As part of CQC’s response to care homes with outbreaks of COVID-19, we are conducting reviews to ensure that the Infection Prevention and Control practice was safe and the service was compliant with IPC measures. This was a targeted inspection looking at the IPC practices the provider has in place.
This inspection took place on 2 November 2021 and was announced.
Updated
12 November 2021
The Lodge is a small residential home for people on the autistic spectrum, with learning and physical disabilities and sensory impairment. The service is registered to support eight people and at the time of our inspection there were six people living there.
The service is a large property in a residential area. It was renovated to ensure it could meet people’s needs. It has seven bedrooms, each with an en-suite bathroom. There were several communal areas, the kitchen and dining room were open plan. There was a large secure garden to the rear.
The service had a registered manager. A registered manager is a person who has registered with the Care Quality Commission to manage the service. Like registered providers, they are ‘registered persons’. Registered persons have legal responsibility for meeting the requirements in the Health and Social Care Act 2008 and associated Regulations about how the service is run.
The staff team had an excellent understanding of people's complex needs. Their care was delivered by caring and highly attentive staff. During our observations, it was clear that people had developed trusting relationships with the staff who supported them and were relaxed and comfortable in their presence. There was a strong emphasis on the key principles of care such as compassion, inclusion, respect, dignity and enablement. People were treated with dignity and respect at all times by staff who understood the need to treat private and sensitive information confidentially.
The provider was involved in the day to day management of the service and had taken unprecedented steps to ensure consistency and continuity in people’s care. People who used the service, their relatives and relevant healthcare professionals were extremely positive about the service and its management. They told us how the care and support they received had clear and lasting effects on their lives. The registered manager led by example by promoting an open and inclusive culture. They also fulfilled all of the regulatory requirements as required. The provider ensured inclusive ways of communicating with people had been developed, which meant feedback on the service could be gathered and acted upon. Quality assurance systems were effective and ensured compliance with CQC regulations and best practice guidelines.

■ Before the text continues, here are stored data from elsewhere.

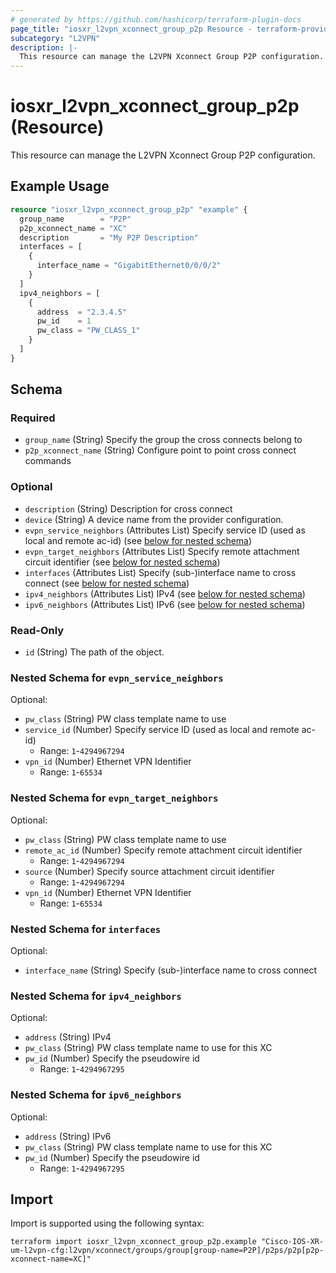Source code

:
 ```yaml
---
# generated by https://github.com/hashicorp/terraform-plugin-docs
page_title: "iosxr_l2vpn_xconnect_group_p2p Resource - terraform-provider-iosxr"
subcategory: "L2VPN"
description: |-
  This resource can manage the L2VPN Xconnect Group P2P configuration.
---
```


# iosxr_l2vpn_xconnect_group_p2p (Resource)

This resource can manage the L2VPN Xconnect Group P2P configuration.

## Example Usage

```terraform
resource "iosxr_l2vpn_xconnect_group_p2p" "example" {
  group_name        = "P2P"
  p2p_xconnect_name = "XC"
  description       = "My P2P Description"
  interfaces = [
    {
      interface_name = "GigabitEthernet0/0/0/2"
    }
  ]
  ipv4_neighbors = [
    {
      address  = "2.3.4.5"
      pw_id    = 1
      pw_class = "PW_CLASS_1"
    }
  ]
}
```

<!-- schema generated by tfplugindocs -->
## Schema

### Required

- `group_name` (String) Specify the group the cross connects belong to
- `p2p_xconnect_name` (String) Configure point to point cross connect commands

### Optional

- `description` (String) Description for cross connect
- `device` (String) A device name from the provider configuration.
- `evpn_service_neighbors` (Attributes List) Specify service ID (used as local and remote ac-id) (see [below for nested schema](#nestedatt--evpn_service_neighbors))
- `evpn_target_neighbors` (Attributes List) Specify remote attachment circuit identifier (see [below for nested schema](#nestedatt--evpn_target_neighbors))
- `interfaces` (Attributes List) Specify (sub-)interface name to cross connect (see [below for nested schema](#nestedatt--interfaces))
- `ipv4_neighbors` (Attributes List) IPv4 (see [below for nested schema](#nestedatt--ipv4_neighbors))
- `ipv6_neighbors` (Attributes List) IPv6 (see [below for nested schema](#nestedatt--ipv6_neighbors))

### Read-Only

- `id` (String) The path of the object.

<a id="nestedatt--evpn_service_neighbors"></a>
### Nested Schema for `evpn_service_neighbors`

Optional:

- `pw_class` (String) PW class template name to use
- `service_id` (Number) Specify service ID (used as local and remote ac-id)
  - Range: `1`-`4294967294`
- `vpn_id` (Number) Ethernet VPN Identifier
  - Range: `1`-`65534`


<a id="nestedatt--evpn_target_neighbors"></a>
### Nested Schema for `evpn_target_neighbors`

Optional:

- `pw_class` (String) PW class template name to use
- `remote_ac_id` (Number) Specify remote attachment circuit identifier
  - Range: `1`-`4294967294`
- `source` (Number) Specify source attachment circuit identifier
  - Range: `1`-`4294967294`
- `vpn_id` (Number) Ethernet VPN Identifier
  - Range: `1`-`65534`


<a id="nestedatt--interfaces"></a>
### Nested Schema for `interfaces`

Optional:

- `interface_name` (String) Specify (sub-)interface name to cross connect


<a id="nestedatt--ipv4_neighbors"></a>
### Nested Schema for `ipv4_neighbors`

Optional:

- `address` (String) IPv4
- `pw_class` (String) PW class template name to use for this XC
- `pw_id` (Number) Specify the pseudowire id
  - Range: `1`-`4294967295`


<a id="nestedatt--ipv6_neighbors"></a>
### Nested Schema for `ipv6_neighbors`

Optional:

- `address` (String) IPv6
- `pw_class` (String) PW class template name to use for this XC
- `pw_id` (Number) Specify the pseudowire id
  - Range: `1`-`4294967295`

## Import

Import is supported using the following syntax:

```shell
terraform import iosxr_l2vpn_xconnect_group_p2p.example "Cisco-IOS-XR-um-l2vpn-cfg:l2vpn/xconnect/groups/group[group-name=P2P]/p2ps/p2p[p2p-xconnect-name=XC]"
```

People who used the service were supported by staff who had been recruited safely following the completion of appropriate checks. Assessments of people’s care and support needs were undertaken regularly to ensure staff were deployed in suitable numbers. Staff had been trained to protect people from abuse and avoidable harm and knew what action to take if the suspected abuse had occurred. The provider had developed plans to deal with foreseeable emergencies, which included guidance to enable staff to evacuate people safely in an emergency. People received their medicines as prescribed and suitable arrangements were in place to manage medicines safely.

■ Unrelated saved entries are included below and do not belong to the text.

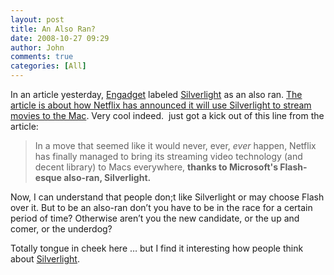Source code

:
 ```yaml
---
layout: post
title: An Also Ran?
date: 2008-10-27 09:29
author: John
comments: true
categories: [All]
---
```

<p>In an article yesterday, <a href="http://www.engadget.com/">Engadget</a> labeled <a href="/tags/silverlight/">Silverlight</a> as an also ran. <a href="http://www.engadget.com/2008/10/26/netflix-finally-brings-watch-instantly-to-macs-via-silverlight/">The article is about how Netflix has announced it will use Silverlight to stream movies to the Mac</a>. Very cool indeed.&#160; just got a kick out of this line from the article:</p>  <blockquote>   <p>In a move that seemed like it would never, ever, <em>ever</em> happen, Netflix has finally managed to bring its streaming video technology (and decent library) to Macs everywhere, <strong>thanks to Microsoft's Flash-esque also-ran, Silverlight.</strong></p> </blockquote>  <p>Now, I can understand that people don;t like Silverlight or may choose Flash over it. But to be an also-ran don’t you have to be in the race for a certain period of time? Otherwise aren’t you the new candidate, or the up and comer, or the underdog? </p>  <p>Totally tongue in cheek here … but I find it interesting how people think about <a href="/tags/silverlight/">Silverlight</a>.</p>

People who used the service received care and support from staff who had completed a range of training to ensure they had skills and abilities to support them effectively. Staff received effective levels of supervision, appraisal and professional development. The principles of the Mental Capacity Act 2005 were followed within the service and staff were aware of how to gain consent from people. People ate a healthy and balanced diet of their choosing. When concerns with people’s health and welfare were identified relevant professionals were contacted for their advice and guidance.

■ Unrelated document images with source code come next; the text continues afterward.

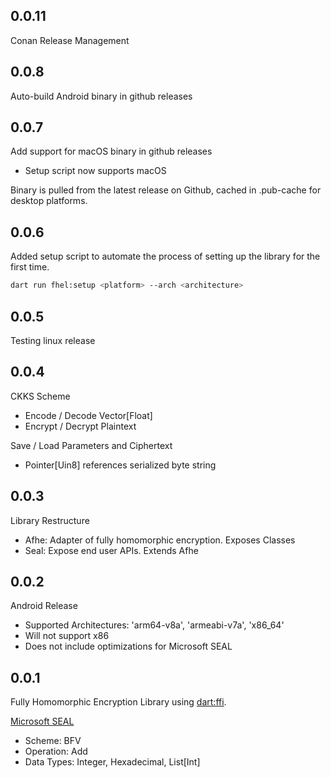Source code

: ## 0.0.11

Conan Release Management

## 0.0.8

Auto-build Android binary in github releases

## 0.0.7

Add support for macOS binary in github releases
* Setup script now supports macOS

Binary is pulled from the latest release on Github, cached in .pub-cache for desktop platforms.

## 0.0.6

Added setup script to automate the process of setting up the library for the first time.

```bash
dart run fhel:setup <platform> --arch <architecture>
```

## 0.0.5

Testing linux release

## 0.0.4

CKKS Scheme
* Encode / Decode Vector[Float]
* Encrypt / Decrypt Plaintext

Save / Load Parameters and Ciphertext
* Pointer[Uin8] references serialized byte string

## 0.0.3

Library Restructure
* Afhe: Adapter of fully homomorphic encryption. Exposes Classes
* Seal: Expose end user APIs. Extends Afhe

## 0.0.2

Android Release
* Supported Architectures: 'arm64-v8a', 'armeabi-v7a', 'x86_64'
* Will not support x86
* Does not include optimizations for Microsoft SEAL

## 0.0.1

Fully Homomorphic Encryption Library using [dart:ffi](https://dart.dev/interop/c-interop).

[Microsoft SEAL](https://github.com/microsoft/SEAL)
* Scheme: BFV
* Operation: Add
* Data Types: Integer, Hexadecimal, List[Int]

Pre-admission assessments were completed before people moved into the service and the information was used to develop a number of person centred care plans. As people’s needs changed or developed their care plans were updated to reflect their needs and provide up to date guidance for staff. People were encouraged to take part in a wide range of activities and follow their hobbies and interests. We saw that people were also supported to take annual holidays. The provider had a complaints policy in place that was displayed within the service; records showed very few complaints had been received.